Summary of this case from McIntosh v. CarterOpinion
December 14, 1956.
Appeal from the Circuit Court of Warren County, John B. Rodes, J.
E.R. Gregory, Bowling Green, for appellant.
Jo M. Ferguson, Atty. Gen., Zeb A. Stewart, Asst. Atty. Gen., Duncan Huddleston, Bowling Green, for appellee.
John Oscar Apple seeks a reversal of the judgment sentencing him to life imprisonment in the penitentiary for the murder of John L. Meredith. He urges that (1) the lower court should have directed a verdict of not guilty, and (2) the court permitted incompetent evidence to be heard by the jury.
The conviction of Apple was based entirely upon circumstantial evidence. He did not testify at his trial. The determination of ground (1) calls for a statement of the essential facts adduced at the trial.
Around 5 a.m. on August 1, 1955, Meredith, who was 72 years of age, was killed in the liquor store of his son-in-law, G.E. Phelps, near Bowling Green. For sometime prior to his slaying he had been sleeping in the store at night and serving as a clerk in the store during business hours. He was killed by a person, or persons, who broke into the store and during the course of committing a robbery thereof. Decedent was hit over the head with a bottle of whisky, an electric cord was tied around his neck and throat, and he was otherwise gagged and bound. Death could have resulted from the blow on his head, or from strangulation.
The body was discovered about 8 a. m. on the fatal day. Investigation by the police authorities caused Apple to be suspected of having committed the crime.

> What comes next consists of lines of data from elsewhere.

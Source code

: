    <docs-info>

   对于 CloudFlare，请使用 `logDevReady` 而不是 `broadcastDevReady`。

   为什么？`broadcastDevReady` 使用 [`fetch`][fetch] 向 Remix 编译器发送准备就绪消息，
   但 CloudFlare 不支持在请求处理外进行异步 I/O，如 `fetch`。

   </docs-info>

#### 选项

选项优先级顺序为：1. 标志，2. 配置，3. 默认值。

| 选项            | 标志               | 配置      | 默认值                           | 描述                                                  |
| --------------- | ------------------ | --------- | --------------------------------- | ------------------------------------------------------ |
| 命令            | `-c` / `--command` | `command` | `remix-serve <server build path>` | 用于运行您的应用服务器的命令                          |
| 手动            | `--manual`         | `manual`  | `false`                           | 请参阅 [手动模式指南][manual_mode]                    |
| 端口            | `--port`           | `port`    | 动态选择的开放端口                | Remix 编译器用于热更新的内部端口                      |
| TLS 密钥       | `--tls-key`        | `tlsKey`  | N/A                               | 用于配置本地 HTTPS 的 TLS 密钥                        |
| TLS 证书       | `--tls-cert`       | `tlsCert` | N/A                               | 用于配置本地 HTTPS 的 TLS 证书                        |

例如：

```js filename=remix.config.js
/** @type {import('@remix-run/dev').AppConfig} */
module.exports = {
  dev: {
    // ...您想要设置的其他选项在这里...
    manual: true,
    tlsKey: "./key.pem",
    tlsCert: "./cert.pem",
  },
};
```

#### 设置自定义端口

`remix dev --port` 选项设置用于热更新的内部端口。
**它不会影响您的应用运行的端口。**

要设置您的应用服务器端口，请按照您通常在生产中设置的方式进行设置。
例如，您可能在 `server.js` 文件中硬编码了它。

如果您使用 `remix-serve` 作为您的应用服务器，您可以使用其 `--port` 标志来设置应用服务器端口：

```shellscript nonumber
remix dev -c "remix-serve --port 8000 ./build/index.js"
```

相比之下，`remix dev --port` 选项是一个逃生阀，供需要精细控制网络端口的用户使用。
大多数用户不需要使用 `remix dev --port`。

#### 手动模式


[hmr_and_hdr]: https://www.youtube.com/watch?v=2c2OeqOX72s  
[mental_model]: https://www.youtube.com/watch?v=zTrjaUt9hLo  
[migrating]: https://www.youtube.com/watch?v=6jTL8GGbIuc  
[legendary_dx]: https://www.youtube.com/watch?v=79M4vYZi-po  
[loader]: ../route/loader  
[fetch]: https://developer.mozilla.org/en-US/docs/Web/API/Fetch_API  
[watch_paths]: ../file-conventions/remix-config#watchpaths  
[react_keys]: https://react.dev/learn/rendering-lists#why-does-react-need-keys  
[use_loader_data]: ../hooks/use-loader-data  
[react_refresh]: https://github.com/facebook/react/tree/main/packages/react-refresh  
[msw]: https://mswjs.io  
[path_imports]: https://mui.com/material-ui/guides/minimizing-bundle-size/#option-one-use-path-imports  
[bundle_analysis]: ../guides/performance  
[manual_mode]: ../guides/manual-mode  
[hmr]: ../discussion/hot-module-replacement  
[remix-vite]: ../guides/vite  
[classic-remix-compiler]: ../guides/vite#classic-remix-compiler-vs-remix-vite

In the afternoon of that day, Apple voluntarily went to the police officers and signed a statement that he, Lizzie Mae Cox, and others, were near the railroad depot in Bowling Green in his 1951 Buick automobile about 11:15 p. m. on the night of July 31 when a group of people who claimed to have missed the train for Louisville asked him to take them to Louisville in his automobile for the price of $30. He told them he was too tired at the time but that he would take them the following morning about 5:30 or 6 a.m. He went home with Lizzie Mae and spent the night with her and slept in the same bed with her; arose from bed about 5 a. m., leaving Lizzie Mae in bed; picked up his passengers at the train station and took them to Louisville, reaching Louisville about 1:15 p.m. on August 1.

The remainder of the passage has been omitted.